= Gaim Gaiden =

Japanese film series

Gaim Gaiden (鎧武外伝, Gaimu Gaiden) is a series of Toei's V-Cinema (direct-to-video) films and web release that focus on various characters in the Kamen Rider Gaim television series and films. All of the original cast members reprise their roles, and the films introduce brand new characters along the way.

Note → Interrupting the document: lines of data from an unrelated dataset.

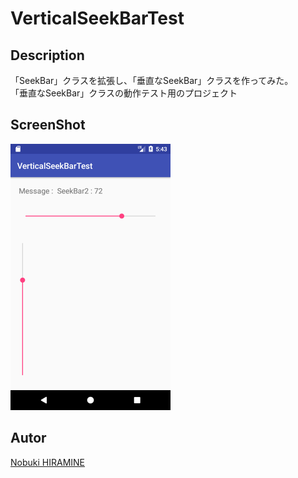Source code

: # VerticalSeekBarTest

## Description
「SeekBar」クラスを拡張し、「垂直なSeekBar」クラスを作ってみた。  
「垂直なSeekBar」クラスの動作テスト用のプロジェクト

## ScreenShot
![](screenshots/screenshot_01.png)

## Autor
[Nobuki HIRAMINE](http://www.hiramine.com)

The first in the series was released on April 22, 2015, and features Yuki Kubota in his role as Takatora Kureshima, Kamen Rider Zangetsu, and Yutaka Kobayashi as Kaito Kumon, Kamen Rider Baron. Osamu Kaneda directed the films written by Jin Haganeya (Zangetsu) and Nobuhiro Mouri (Baron). Customers who pre-ordered the film were given a link to a website where they could vote on who they would like to see in a second installment in the series. Shortly after the release of Gaim Gaiden: Kamen Rider Zangetsu/Kamen Rider Baron, Toei announced the winners of the ballot. Gaim Gaiden: Kamen Rider Duke/Kamen Rider Knuckle was released on November 11, 2015, and features Tsunenori Aoki as Ryoma Sengoku, Kamen Rider Duke, and Gaku Matsuda as Zack, Kamen Rider Knuckle. Once again, Kaneda directed while Haganeya (Duke) and Mouri (Knuckle) wrote the screenplays. Once again, customers who pre-ordered the film were given a ballot, opening up the voting for the third set of Gaim Gaiden films. Gaim Gaiden: Kamen Rider Gridon vs. Kamen Rider Bravo was released on Toei Tokusatsu Fan Club on October 25, 2020. The web release comprises two episodes and features Ryo Matsuda as Hideyasu Jonouchi, Kamen Rider Gridon, and Metal Yoshida as Oren Pierre Alfonzo, Kamen Rider Bravo. Satoshi Morota directed the web release written by Mouri.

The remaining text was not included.